2023 novel by Janika Oza

A History of Burning is a 2023 novel by Canadian author Janika Oza. It was shortlisted for the Governor General's Award for English-language fiction at the 2023 Governor General's Awards and for the 2024 Carol Shields Prize for Fiction.

The 10 perspectives in the novel trace one family's experiences over a century as they migrate from India to Africa and eventually to Canada. During these years, the generations face the challenge of preserving their cultural customs and unity in the face of frequently unwelcoming environments and evolving societal standards.

== Reception ==
A History of Burning was well received by critics, including starred reviews from Booklist, Kirkus Reviews, and Shelf Awareness.

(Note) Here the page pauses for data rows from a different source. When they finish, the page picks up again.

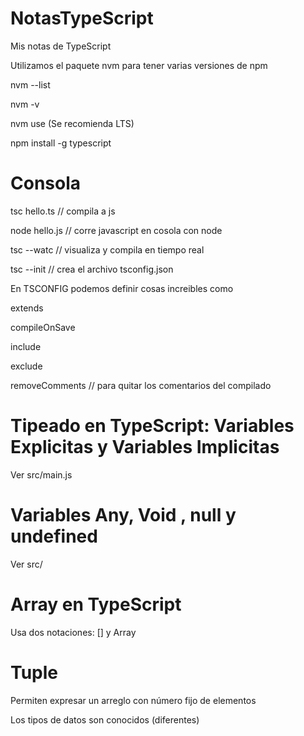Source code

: # NotasTypeScript
Mis notas de TypeScript

Utilizamos el paquete nvm para tener varias versiones de npm 

nvm --list 

nvm  -v 

nvm use (Se recomienda LTS) 

npm install -g typescript

# Consola

tsc hello.ts  // compila a js

node hello.js // corre javascript en cosola con node

tsc --watc // visualiza y compila en tiempo real

tsc --init // crea el archivo tsconfig.json 

En TSCONFIG podemos definir cosas increibles como 

extends

compileOnSave

include 

exclude 

removeComments // para quitar los comentarios del compilado

# Tipeado en TypeScript: Variables Explicitas y Variables Implicitas 

Ver src/main.js
 

 # Variables Any, Void , null y undefined

Ver src/

# Array en TypeScript 

Usa dos notaciones: [] y Array<tipo>


# Tuple 

Permiten expresar un arreglo con número fijo de elementos 

Los tipos de datos son conocidos (diferentes)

Kirkus referred to the novel as "an ambitious family drama" that "skillfully explores the bonds of kinship and the yearning for peace and security".

Booklist's Shoba Viswanathan highlighted the book's strengths, writing, "This striking epic combines powerful characters of different generations, compelling storytelling, dramatic settings and conflicts, and thoughtful explorations of displacement and belonging, family ties, citizenship, loyalty, loss, and resilience."

Shelf Awareness's Julia Kastner similarly praised the writing: "Oza's gorgeous prose is lush with detail--colors, flavors, emotions--and saturated with loveliness and pain [...] A History of Burning admirably charts how [...] history, both personal and collective, is formed from the stories we tell and the silences we allow to remain."

Publishers Weekly called the novel "impressive", though noted that "the format doesn’t allow for much character development". Despite this, they wrote, "Oza neatly sets her characters’ lives within the context of broader political and economic movements, showing how historical circumstances determine their individual destinies as much as the choices of their forebears. Though it can be tiring, this broad and colorful portrait has plenty of impressive moments."

S. Kirk Walsh, writing for The New York Times Book Review, called A History of Burning "remarkable" and "epic", noting that "tender humanity emanates during these moments of colossal cruelty". However, Walsh indicated that "the plot turns at the novel’s end seem convenient; the story folds too neatly into the overarching metaphor of the book".

== Awards and honors ==
Booklist included A History of Burning on their "Top 10 Historical Fiction Debuts" list for 2023.

The novel was shortlisted for the 2023 Governor General's Award for English-language fiction, the 2024 Amazon Canada First Novel Award, and the 2024 Carol Shields Prize for Fiction.